Productions like
arr: arr '@' arr;
will always produce shift-reduce conflicts because they are ambiguous. Suppose you had two @
operators in source:
...1 @ ...2 @ ...3
Is this supposed to be parsed as:
arr1: ...1 @ ...2
arr2: ...3
arr3: arr1 @ arr2
or
arr1: ...1
arr2: ...2 @ ...3
arr3: arr1 @ arr2
In other words, does @
associate to the left or to the right? The grammar doesn't specify, and so it is ambiguous.
A common way to solve that is with precedence declarations (see the bash manual) but it can be written directly in the grammar (see below).
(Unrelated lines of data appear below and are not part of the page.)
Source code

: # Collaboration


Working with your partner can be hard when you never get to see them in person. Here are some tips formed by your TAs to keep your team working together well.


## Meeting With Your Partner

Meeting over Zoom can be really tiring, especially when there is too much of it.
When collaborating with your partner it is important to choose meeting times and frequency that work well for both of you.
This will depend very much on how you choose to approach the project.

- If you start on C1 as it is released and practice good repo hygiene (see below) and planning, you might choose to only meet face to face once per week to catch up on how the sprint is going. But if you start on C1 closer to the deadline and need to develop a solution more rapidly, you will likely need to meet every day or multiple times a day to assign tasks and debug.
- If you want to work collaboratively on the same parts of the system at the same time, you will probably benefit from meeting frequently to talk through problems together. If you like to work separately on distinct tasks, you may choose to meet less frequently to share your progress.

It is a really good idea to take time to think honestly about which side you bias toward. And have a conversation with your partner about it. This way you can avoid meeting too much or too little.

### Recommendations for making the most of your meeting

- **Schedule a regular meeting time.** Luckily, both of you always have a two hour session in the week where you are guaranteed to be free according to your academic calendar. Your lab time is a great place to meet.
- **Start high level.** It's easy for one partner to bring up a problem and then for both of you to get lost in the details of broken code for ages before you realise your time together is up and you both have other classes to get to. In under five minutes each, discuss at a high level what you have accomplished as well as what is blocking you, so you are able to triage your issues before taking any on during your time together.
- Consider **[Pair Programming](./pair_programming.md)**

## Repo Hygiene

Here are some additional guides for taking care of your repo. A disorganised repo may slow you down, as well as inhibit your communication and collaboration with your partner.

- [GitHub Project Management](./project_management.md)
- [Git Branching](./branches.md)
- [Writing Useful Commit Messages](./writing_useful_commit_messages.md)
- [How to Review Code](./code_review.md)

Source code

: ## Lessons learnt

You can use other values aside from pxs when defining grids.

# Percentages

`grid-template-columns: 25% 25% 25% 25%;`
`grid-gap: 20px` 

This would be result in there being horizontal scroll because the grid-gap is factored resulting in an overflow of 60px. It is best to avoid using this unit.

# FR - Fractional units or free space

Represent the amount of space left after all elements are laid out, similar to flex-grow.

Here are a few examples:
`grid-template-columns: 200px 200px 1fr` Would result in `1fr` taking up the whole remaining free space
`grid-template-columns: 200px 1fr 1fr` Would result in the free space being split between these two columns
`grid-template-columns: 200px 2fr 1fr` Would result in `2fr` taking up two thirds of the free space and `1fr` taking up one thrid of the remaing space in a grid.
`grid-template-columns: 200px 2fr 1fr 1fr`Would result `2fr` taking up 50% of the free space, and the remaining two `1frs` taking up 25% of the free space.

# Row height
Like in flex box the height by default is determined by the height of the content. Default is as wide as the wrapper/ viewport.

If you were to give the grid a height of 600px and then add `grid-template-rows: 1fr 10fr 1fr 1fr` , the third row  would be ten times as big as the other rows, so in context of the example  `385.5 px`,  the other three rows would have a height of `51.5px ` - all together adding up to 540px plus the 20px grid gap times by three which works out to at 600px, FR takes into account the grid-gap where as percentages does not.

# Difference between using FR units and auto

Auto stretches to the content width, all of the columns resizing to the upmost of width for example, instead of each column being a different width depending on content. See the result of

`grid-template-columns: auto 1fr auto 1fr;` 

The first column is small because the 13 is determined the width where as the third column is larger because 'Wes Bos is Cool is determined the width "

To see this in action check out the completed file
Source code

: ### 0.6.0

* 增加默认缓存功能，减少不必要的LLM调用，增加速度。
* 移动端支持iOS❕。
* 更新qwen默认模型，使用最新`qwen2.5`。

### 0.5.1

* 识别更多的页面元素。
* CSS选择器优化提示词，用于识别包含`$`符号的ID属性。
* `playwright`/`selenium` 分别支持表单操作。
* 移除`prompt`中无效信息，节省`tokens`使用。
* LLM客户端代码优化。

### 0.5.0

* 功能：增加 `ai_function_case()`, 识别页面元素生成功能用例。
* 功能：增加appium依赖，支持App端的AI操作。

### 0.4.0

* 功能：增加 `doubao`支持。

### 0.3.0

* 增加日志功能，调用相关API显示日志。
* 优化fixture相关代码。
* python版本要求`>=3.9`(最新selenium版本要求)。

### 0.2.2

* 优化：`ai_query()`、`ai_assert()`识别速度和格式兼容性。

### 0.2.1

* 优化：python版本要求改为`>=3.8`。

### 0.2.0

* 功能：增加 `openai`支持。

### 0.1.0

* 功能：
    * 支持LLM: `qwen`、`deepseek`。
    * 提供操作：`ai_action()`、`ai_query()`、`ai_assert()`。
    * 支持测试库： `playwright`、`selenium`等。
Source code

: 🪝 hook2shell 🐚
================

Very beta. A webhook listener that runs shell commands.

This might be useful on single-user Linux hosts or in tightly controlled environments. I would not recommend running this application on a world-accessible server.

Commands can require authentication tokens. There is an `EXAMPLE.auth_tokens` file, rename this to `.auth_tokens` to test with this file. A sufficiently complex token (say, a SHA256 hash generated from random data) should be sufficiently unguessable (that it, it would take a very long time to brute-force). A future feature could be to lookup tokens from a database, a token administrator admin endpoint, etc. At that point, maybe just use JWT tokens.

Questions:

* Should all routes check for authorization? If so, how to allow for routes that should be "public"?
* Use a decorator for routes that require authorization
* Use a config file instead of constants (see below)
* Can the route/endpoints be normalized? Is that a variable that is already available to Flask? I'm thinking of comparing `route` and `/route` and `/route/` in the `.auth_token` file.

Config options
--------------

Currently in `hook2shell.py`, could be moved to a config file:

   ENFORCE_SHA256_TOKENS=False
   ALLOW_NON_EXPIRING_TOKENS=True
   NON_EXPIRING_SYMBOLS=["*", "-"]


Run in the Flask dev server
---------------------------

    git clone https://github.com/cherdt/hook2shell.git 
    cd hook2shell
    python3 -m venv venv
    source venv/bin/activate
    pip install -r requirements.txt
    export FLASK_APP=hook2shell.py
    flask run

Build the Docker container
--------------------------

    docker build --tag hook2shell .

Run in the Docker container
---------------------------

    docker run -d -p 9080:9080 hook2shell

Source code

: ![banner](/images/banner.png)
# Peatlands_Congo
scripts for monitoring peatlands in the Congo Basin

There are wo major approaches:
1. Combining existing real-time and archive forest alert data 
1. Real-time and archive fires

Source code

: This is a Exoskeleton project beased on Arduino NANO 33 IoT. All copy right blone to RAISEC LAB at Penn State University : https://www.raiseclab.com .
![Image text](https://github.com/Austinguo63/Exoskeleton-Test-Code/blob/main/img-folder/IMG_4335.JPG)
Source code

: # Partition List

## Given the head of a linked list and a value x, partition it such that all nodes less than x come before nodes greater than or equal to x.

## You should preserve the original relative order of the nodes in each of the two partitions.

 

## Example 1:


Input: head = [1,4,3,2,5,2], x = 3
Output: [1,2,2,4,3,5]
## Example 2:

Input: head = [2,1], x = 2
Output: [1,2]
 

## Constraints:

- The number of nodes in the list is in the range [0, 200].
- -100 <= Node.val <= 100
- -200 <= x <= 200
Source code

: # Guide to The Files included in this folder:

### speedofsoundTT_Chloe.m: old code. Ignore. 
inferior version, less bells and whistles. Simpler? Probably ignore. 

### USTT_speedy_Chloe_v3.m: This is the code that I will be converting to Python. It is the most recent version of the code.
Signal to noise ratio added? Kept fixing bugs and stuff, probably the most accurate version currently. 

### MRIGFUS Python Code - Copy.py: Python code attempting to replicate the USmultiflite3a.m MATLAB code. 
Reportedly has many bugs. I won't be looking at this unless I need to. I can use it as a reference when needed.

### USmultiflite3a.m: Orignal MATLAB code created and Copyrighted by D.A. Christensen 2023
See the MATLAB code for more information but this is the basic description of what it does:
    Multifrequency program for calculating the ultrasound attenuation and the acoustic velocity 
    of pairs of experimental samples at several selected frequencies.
However, even leaving the @
operator aside, your grammar does not really do what you want. To start with, you probably want basic array literals to be according to this grammar: [Note 1]
arr: '[' expr_list ']' { $$ = $2; }
| '[' ']' { $$ = new std::vector<int>; }
expr_list
: expr { $$ = new std::vector<int>; $$->push_back($1); }
| expr_list ',' expr { $1->push_back($3); }
And then you can define concatenation expressions:
arr_concat
: arr
| arr_concat '@' arr { std::copy($3->begin(), $3->end,
std::back_inserter(*$1));
delete $3; // Note 2
}
Note that the above production is explicit about the associativity of @
. No ambiguity is possible.
Notes:
Here I assume that you have declared a semantic union one of whose types is std::vector<int>*
, because all those void*
casts are ugly and unsafe. It would be something like:
%union {
std::vector<int>* array_pointer;
// ...
}
%type <array_pointer> arr expr_list arr_concat
%%
delete
is necessary to avoid a memory leak, but where you do it depends on your approach to memory management. Unfortunately, once you decide to keep pointers to vectors rather than actually vectors (and you have little choice in this case, since copying vectors with each reduction would be ridiculous), you then become responsible for memory management. Deleting semantic values as soon as they have been incorporated into other semantic values is a simple solution, but it means you must be careful about other copies of the pointer to the allocated object. If you are careful to only ever have one pointer to each allocated object, the immediate delete
will do the trick; otherwise, you'll need some kind of garbage collection, possibly based on reference-counting.